Rees-Mogg’s snide contempt for the most senior Tory in Scotland is an object lesson about a certain class in this country and the sort of progeny it turns out. Rees-Mogg was educated at Westminster, Eton and Oxford but no amount of expensive schooling could teach him good manners. In the past 24 hours, Douglas Ross, product of an agricultural college, has carried himself with a decorum his insulter could not hope to match. No one has been elevated by the tawdry sideshow into which Britain’s government has devolved but Ross is one of the few office-holding Tories to stand apart.

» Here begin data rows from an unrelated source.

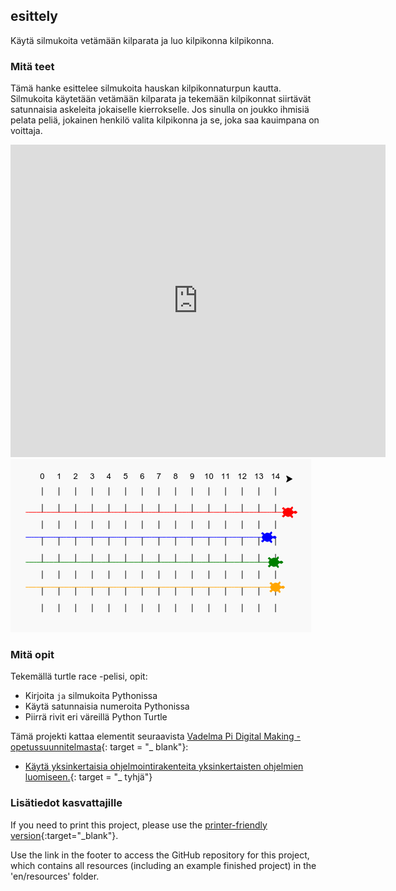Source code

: ## esittely

Käytä silmukoita vetämään kilparata ja luo kilpikonna kilpikonna.

### Mitä teet

Tämä hanke esittelee silmukoita hauskan kilpikonnaturpun kautta. Silmukoita käytetään vetämään kilparata ja tekemään kilpikonnat siirtävät satunnaisia ​​askeleita jokaiselle kierrokselle. Jos sinulla on joukko ihmisiä pelata peliä, jokainen henkilö valita kilpikonna ja se, joka saa kauimpana on voittaja.

<div class="trinket">
  <iframe src="https://trinket.io/embed/python/9339862606?outputOnly=true&start=result" width="600" height="500" frameborder="0" marginwidth="0" marginheight="0" allowfullscreen>
  </iframe>
  <img src="images/race-finished.png">
</div>

### Mitä opit

Tekemällä turtle race -pelisi, opit:

+ Kirjoita `ja` silmukoita Pythonissa
+ Käytä satunnaisia ​​numeroita Pythonissa
+ Piirrä rivit eri väreillä Python Turtle

Tämä projekti kattaa elementit seuraavista [Vadelma Pi Digital Making -opetussuunnitelmasta](http://rpf.io/curriculum){: target = "_ blank"}:

+ [Käytä yksinkertaisia ​​ohjelmointirakenteita yksinkertaisten ohjelmien luomiseen.](https://www.raspberrypi.org/curriculum/programming/creator/){: target = "_ tyhjä"}

### Lisätiedot kasvattajille

If you need to print this project, please use the [printer-friendly version](https://projects.raspberrypi.org/en/projects/turtle-race/print){:target="_blank"}.

Use the link in the footer to access the GitHub repository for this project, which contains all resources (including an example finished project) in the 'en/resources' folder.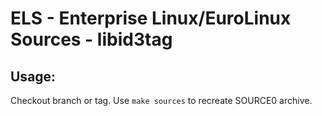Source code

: # ELS - Enterprise Linux/EuroLinux Sources - libid3tag
 
## Usage:
  Checkout branch or tag. Use `make sources` to recreate  SOURCE0 archive.
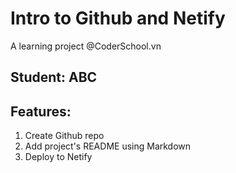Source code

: # Intro to Github and Netify  
A learning project @CoderSchool.vn  
## Student: ABC <br>

## Features:

1. Create Github repo
1. Add project's README using Markdown
1. Deploy to Netify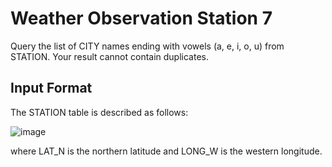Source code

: <h1> Weather Observation Station 7 </h1>

Query the list of CITY names ending with vowels (a, e, i, o, u) from STATION. Your result cannot contain duplicates.

<h2> Input Format </h2>

The STATION table is described as follows:

![image](https://github.com/Jaga0001/SQL/assets/144882407/4a6c2665-cde0-401d-8147-c1531d0fd7e4)

where LAT_N is the northern latitude and LONG_W is the western longitude.
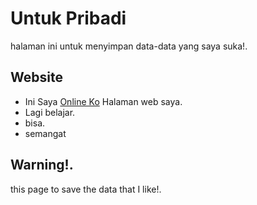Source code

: # Untuk Pribadi
halaman ini untuk menyimpan data-data yang saya suka!. 
## Website
 - Ini Saya [Online Ko](https://mansitee.github.io/app) Halaman web saya.
 - Lagi belajar.
 - bisa.
 - semangat
   
## Warning!.

this page to save the data that I like!. 
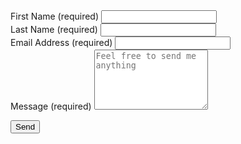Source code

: <form action="https://formspree.io/f/mrbyeabv" method="POST" class="contact-form">

  <!-- 第一行：First Name + Last Name -->
  <div class="form-group">
    <div class="name-row">
      <div class="name-field">
        <label for="first-name">First Name <span class="required">(required)</span></label>
        <input type="text" id="first-name" name="first-name" required>
      </div>
      <div class="name-field">
        <label for="last-name">Last Name <span class="required">(required)</span></label>
        <input type="text" id="last-name" name="last-name" required>
      </div>
    </div>
  </div>

  <!-- 第二行：Email -->
  <div class="form-group">
    <label for="email">Email Address <span class="required">(required)</span></label>
    <input type="email" id="email" name="_replyto" required>
  </div>

  <!-- 第三行：Message -->
  <div class="form-group">
    <label for="message">Message <span class="required">(required)</span></label>
    <textarea id="message" name="message" rows="6" placeholder="Feel free to send me anything" required></textarea>
  </div>

  <button type="submit">Send</button>
</form>

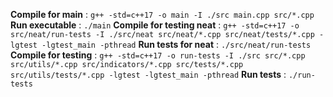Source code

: **Compile for main** : `g++ -std=c++17 -o main -I ./src main.cpp src/*.cpp`
**Run executable** : `./main`
**Compile for testing neat** : `g++ -std=c++17 -o src/neat/run-tests -I ./src/neat src/neat/*.cpp src/neat/tests/*.cpp -lgtest -lgtest_main -pthread`
**Run tests for neat** : `./src/neat/run-tests`
**Compile for testing** : `g++ -std=c++17 -o run-tests -I ./src src/*.cpp src/utils/*.cpp src/indicators/*.cpp src/tests/*.cpp src/utils/tests/*.cpp -lgtest -lgtest_main -pthread`
**Run tests** : `./run-tests`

Politically, it was open to him to pivot on the contrite-sounding assurances of Boris Johnson’s Commons apology and conclude that Sue Gray’s inquiry should be allowed to run its course. However, that was never going to happen. Ross said early on that evidence of the PM personally attending lockdown-breaking parties would require his resignation. This expressed his genuine belief about the threshold of acceptability and is consistent with his own resignation from government over Dominic Cummings’s Barnard Castle adventures.

It also framed the question as one of facts, not moral culpability or political calculation. When Johnson told Parliament the May 2020 soiree ‘could be said technically to fall within the guidance’ and that he ‘believed implicitly that this was a work event’, the Opposition could only scoff. Typical Boris: sly, slippery, and self-serving. But Ross had set parameters out of which his party leader could not slide. It wasn’t about intentions or inferences, what the Prime Minister believed and whether that belief was reasonable. As Joe Friday used to say, ‘Just the facts, ma’am’.

What mattered was whether Boris Johnson was there, and if he was, he had to go. The decisive extract from Ross’s statement was this:

‘Crucially for me he said that in hindsight if he had his time again he would have done things differently. To me that is an acceptance from the Prime Minister that he did wrong, and therefore to be consistent with what I’ve said before I don’t believe his position as prime minister and leader of the Conservative party is tenable and he does need to resign.’

No lofty rhetoric about moral reckonings. No grandstanding about ‘one rule for them’. No barely concealed glee at the comeuppance of a political foe. It is the worst kept secret in Tory politics that Ross had come to regard Johnson, whom he voted for in the 2019 leadership contest, as a liability for the party and the Union. But Ross is a party man, much more so than Johnson, and so he bit his tongue. Too long, as it happens, and he got his reward on Newsnight last night.

There are political advantages to Ross’s actions, not least illustrating once again that he is his own man. But the benefits shouldn’t be overstated. Most Scottish Tories would be glad to see the back of Boris Johnson but a vocal minority will resent Ross turning on his own and demand he stick to the day job of holding Nicola Sturgeon to account.

His political opponents will move swiftly from acknowledging his firm stance to berating him for not taking it sooner (even if they don’t have much of a track record challenging leaders of their own parties). The commendations of the Scottish press, meanwhile, will be as fleeting as they are grudging.

Douglas Ross has taken on his own prime minister, earned the enmity of Downing Street and is braced for the political consequences to come. He is no lightweight.